■ **Work instruction**
Your answer should consist of the lines in the data below that contain "center".

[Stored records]
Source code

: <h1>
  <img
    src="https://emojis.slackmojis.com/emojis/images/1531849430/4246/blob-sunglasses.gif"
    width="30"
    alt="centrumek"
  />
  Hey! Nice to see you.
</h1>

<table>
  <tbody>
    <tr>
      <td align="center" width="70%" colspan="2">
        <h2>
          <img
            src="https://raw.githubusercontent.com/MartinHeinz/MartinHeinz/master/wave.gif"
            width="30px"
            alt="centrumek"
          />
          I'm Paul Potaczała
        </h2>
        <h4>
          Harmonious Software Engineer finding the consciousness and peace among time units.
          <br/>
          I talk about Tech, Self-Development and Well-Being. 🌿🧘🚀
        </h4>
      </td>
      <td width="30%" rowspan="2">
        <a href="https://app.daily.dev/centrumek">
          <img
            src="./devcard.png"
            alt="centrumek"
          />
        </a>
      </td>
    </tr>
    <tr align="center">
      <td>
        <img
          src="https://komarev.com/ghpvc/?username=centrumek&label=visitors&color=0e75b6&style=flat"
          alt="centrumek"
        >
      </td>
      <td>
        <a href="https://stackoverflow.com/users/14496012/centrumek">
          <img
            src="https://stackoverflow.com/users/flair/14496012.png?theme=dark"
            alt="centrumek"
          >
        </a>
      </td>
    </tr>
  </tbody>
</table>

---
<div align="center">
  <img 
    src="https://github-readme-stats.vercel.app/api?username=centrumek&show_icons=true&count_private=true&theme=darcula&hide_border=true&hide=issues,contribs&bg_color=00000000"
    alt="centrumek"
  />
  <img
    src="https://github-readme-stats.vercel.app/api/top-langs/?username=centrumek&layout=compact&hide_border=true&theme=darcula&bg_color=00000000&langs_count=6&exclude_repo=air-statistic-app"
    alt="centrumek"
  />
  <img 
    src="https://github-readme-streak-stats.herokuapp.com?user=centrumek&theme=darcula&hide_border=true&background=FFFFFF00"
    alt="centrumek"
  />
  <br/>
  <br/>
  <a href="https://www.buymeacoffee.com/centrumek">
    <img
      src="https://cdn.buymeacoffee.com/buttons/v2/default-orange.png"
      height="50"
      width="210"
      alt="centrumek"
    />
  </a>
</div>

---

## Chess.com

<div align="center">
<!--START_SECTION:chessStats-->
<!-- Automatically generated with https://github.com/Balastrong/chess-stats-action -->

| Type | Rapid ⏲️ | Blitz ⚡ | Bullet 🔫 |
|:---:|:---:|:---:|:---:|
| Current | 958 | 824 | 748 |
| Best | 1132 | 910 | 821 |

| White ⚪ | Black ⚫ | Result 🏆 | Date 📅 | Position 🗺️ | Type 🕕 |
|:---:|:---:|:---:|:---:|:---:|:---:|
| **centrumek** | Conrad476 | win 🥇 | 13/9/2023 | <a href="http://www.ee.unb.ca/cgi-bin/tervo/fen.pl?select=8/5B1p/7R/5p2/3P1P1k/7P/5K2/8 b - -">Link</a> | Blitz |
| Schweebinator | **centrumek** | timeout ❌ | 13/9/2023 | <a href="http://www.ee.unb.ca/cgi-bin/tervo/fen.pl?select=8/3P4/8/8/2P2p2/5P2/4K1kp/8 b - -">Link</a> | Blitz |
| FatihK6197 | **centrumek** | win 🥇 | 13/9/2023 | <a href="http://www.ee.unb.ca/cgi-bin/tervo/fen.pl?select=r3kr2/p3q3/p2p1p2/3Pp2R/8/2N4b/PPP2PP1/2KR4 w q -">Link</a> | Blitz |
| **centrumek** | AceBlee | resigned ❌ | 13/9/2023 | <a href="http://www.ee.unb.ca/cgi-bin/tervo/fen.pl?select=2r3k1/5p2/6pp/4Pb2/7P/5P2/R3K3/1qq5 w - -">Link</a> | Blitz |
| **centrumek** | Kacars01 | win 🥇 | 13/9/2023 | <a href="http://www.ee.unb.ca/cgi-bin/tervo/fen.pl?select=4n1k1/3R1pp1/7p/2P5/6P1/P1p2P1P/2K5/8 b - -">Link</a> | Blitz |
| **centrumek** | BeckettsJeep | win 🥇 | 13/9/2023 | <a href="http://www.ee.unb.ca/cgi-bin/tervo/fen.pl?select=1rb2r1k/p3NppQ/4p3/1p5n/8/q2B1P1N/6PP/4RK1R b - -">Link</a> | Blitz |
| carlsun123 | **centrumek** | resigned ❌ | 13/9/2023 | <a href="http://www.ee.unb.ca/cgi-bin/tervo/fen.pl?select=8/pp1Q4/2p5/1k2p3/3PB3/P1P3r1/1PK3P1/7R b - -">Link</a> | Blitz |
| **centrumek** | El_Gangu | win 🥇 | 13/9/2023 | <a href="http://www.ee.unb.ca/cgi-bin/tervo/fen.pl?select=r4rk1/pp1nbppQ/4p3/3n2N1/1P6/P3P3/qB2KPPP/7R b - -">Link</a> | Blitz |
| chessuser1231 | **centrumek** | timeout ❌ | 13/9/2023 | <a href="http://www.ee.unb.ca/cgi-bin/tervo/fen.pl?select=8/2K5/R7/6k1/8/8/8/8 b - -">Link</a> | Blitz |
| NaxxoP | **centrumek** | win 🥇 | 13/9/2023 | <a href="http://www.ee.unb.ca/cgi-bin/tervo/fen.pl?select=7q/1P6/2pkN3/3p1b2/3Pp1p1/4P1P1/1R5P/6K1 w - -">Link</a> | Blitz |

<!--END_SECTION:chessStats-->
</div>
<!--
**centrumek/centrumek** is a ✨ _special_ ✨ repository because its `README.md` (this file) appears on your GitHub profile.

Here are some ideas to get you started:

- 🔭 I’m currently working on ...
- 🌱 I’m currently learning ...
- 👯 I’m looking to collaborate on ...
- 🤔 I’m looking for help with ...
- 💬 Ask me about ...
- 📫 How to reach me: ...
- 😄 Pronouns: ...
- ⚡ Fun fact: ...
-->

■ **Result for this task**
      <td align="center" width="70%" colspan="2">
    <tr align="center">
<div align="center">
<div align="center">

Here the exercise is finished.